The basic statistical method is simple. You apply a hypothesis test of the mean of all runs with a given guess for a byte (say, 0) against the mean for all the others (1, 2, …, 255) If there is a significant difference in the means, then you have guessed that byte correctly. If no difference, repeat for the other 255 values. If still no difference, take more measurements.
The other misconception is that jitter is too great to get anything useful out of the measurements, especially in a network. There is an excellent paper by Crosby and Wallach that debunks this myth by carefully analyzing noise and its causes as well as how to filter it. They conclude that an attacker can reliably detect processing differences as low as 200 nanoseconds on a LAN or 30 microseconds on a WAN given only 1000 measurements. If your server is hosted somewhere an attacker can also buy rackspace, then you are vulnerable to LAN timing attacks.
2. I’ll just add a random delay to my function
Then I’ll take more measurements. See above.

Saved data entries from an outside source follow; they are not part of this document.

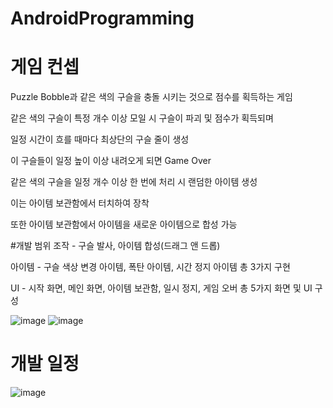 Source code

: # AndroidProgramming

# 게임 컨셉
Puzzle Bobble과 같은 색의 구슬을 충돌 시키는 것으로 점수를 획득하는 게임

같은 색의 구슬이 특정 개수 이상 모일 시 구슬이 파괴 및 점수가 획득되며

일정 시간이 흐를 때마다 최상단의 구슬 줄이 생성

이 구슬들이 일정 높이 이상 내려오게 되면 Game Over


같은 색의 구슬을 일정 개수 이상 한 번에 처리 시 랜덤한 아이템 생성

이는 아이템 보관함에서 터치하여 장착

또한 아이템 보관함에서 아이템을 새로운 아이템으로 합성 가능

#개발 범위
조작 - 구슬 발사, 아이템 합성(드래그 앤 드롭)

아이템 - 구슬 색상 변경 아이템, 폭탄 아이템, 시간 정지 아이템 총 3가지 구현

UI - 시작 화면, 메인 화면, 아이템 보관함, 일시 정지, 게임 오버 총 5가지 화면 및 UI 구성

![image](https://user-images.githubusercontent.com/89974193/228336831-ade6f809-3f4e-4bee-9bd2-423f902ff8bb.png)
![image](https://user-images.githubusercontent.com/89974193/228336922-ed9b1fa4-55bb-4648-832d-44bd177d15f9.png)


# 개발 일정

![image](https://user-images.githubusercontent.com/89974193/228337029-3429cc55-21bd-4893-8a38-234f0b93a409.png)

3. I’ll add a deadline to my function and delay returning until it is reached
This usually has a higher overhead and is more prone to errors than implementing your function such that its timing does not vary, based on the input data. If you make a mistake in your interval calculation or an attacker is able to “stun” your function somewhere in the middle such that all target computations occur after the interval timer has expired, then you’re vulnerable again. This is similar to avoiding buffer overflow attacks by lengthening the buffer — better to fix the actual problem instead.
4. Ok, ok, I developed a constant-time function
def full_string_cmp(s1, s2): total = 0 for a, b in zip(s1, s2): total += (a != b) return not total
The first bug is that this opens a worse hole if the two strings are not the same length. In fact, an attacker can send in a zero-length string and the result of zip() is an empty array. This results in the for() loop never executing and any input being accepted as valid! The fix is to check the two lengths first to make sure they’re equal or in C, compare two fixed-length arrays that are guaranteed to be the same size.
The next bug is smaller, but still valid. There’s a timing leak in the comparison of a and b. When you write:
total += (a != b)
Both Python and a C compiler actually generate low-level instructions equivalent to:
if (a != b) tmp = 1 else tmp = 0 total += tmp
Thus, there is still a small timing leak. If they are equal, an additional branch instruction is executed. If they are not equal, this is skipped. A common intuitive mistake among programmers is that single lines of code are atomic. This is why you might find a C version of this such as “total += (a != b) ? 1 : 0″, which generates the same code. Just because it fits on a single line does not mean it is atomic or constant-time.
5. Ok, I fixed those bugs. Are we done yet?
Let’s see what we have now (adapted from my keyczar posting).
if len(userMsg) != len(correctValue): return False result = 0 for x, y in zip(userMsg, correctValue): result |= ord(x) ^ ord(y) return result == 0
This now uses an arithmetic operator (XOR) instead of a logical compare (!=), and thus should be constant-time. The += operator could possibly have a leak if carries take longer than an add without carry, so we went with |= instead. We check the lengths and abort if they don’t match. This does leak timing information about the length of the correct value, so we have to make sure that is not a problem. Usually it’s not, but if these were passwords instead of cryptographic values, it would be better to hash them with PBKDF2 or bcrypt instead of working with them directly. But are we done?
Maybe. But first we need to figure out if our high-level language has any behavior that affects the timing of this function. For example, what if there is sign-bit handling code in the Python interpreter that behaves differently if x or y is negative? What if the zip() operator has an optimization that compares two arrays first to see if they’re identical before returning their union?
The answer is you can never be sure. In C, you have more assurance but still not enough. For example, what if the compiler optimization settings change? Is this still safe? What about the microarchitecture of the CPU? What if Intel came out with a new byte-wise cache alignment scheme in the Pentium 1000?
I hope this has convinced some people that side channel attacks are not easily solved. Important code should be carefully reviewed to have higher assurance this class of attack has been mitigated.